• Work task
Each line from the one that contains "if necessary.)" to the end of the entries must be copied word for word, and only those lines.
------------------------------
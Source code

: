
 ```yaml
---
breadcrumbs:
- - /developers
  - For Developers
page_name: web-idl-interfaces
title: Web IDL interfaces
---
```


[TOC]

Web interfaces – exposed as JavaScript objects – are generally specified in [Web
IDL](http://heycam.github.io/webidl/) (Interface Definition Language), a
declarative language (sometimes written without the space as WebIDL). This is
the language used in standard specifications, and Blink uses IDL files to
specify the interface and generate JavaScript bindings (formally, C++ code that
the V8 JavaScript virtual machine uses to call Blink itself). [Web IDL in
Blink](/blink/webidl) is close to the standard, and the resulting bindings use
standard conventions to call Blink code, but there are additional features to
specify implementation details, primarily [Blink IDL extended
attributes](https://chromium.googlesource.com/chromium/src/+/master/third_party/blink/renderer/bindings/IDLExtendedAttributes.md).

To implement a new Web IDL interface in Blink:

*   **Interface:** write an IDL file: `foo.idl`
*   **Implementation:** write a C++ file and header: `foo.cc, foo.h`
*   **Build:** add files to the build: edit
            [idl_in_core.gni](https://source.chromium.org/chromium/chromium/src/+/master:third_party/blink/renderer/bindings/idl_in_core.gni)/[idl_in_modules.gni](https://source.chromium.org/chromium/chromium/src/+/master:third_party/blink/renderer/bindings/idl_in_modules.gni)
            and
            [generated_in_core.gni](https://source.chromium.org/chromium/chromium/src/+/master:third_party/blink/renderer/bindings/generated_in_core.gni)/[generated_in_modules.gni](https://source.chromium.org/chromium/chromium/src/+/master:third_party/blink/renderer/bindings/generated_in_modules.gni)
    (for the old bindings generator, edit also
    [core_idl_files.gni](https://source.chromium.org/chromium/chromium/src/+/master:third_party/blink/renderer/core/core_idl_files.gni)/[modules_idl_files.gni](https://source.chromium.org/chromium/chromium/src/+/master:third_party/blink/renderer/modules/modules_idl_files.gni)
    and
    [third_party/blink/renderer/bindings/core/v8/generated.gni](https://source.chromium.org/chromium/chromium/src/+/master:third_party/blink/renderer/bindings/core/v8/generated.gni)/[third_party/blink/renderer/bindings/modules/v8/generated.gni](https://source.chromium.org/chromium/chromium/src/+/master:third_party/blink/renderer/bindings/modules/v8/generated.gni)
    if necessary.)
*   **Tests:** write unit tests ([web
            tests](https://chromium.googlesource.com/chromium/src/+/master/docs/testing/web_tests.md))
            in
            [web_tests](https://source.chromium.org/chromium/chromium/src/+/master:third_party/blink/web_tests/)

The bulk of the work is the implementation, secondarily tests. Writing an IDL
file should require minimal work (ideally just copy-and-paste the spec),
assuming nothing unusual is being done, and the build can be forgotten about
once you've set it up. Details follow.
------------------------------
• Answer to this problem
    if necessary.)
*   **Tests:** write unit tests ([web
            tests](https://chromium.googlesource.com/chromium/src/+/master/docs/testing/web_tests.md))
            in
            [web_tests](https://source.chromium.org/chromium/chromium/src/+/master:third_party/blink/web_tests/)

The bulk of the work is the implementation, secondarily tests. Writing an IDL
file should require minimal work (ideally just copy-and-paste the spec),
assuming nothing unusual is being done, and the build can be forgotten about
once you've set it up. Details follow.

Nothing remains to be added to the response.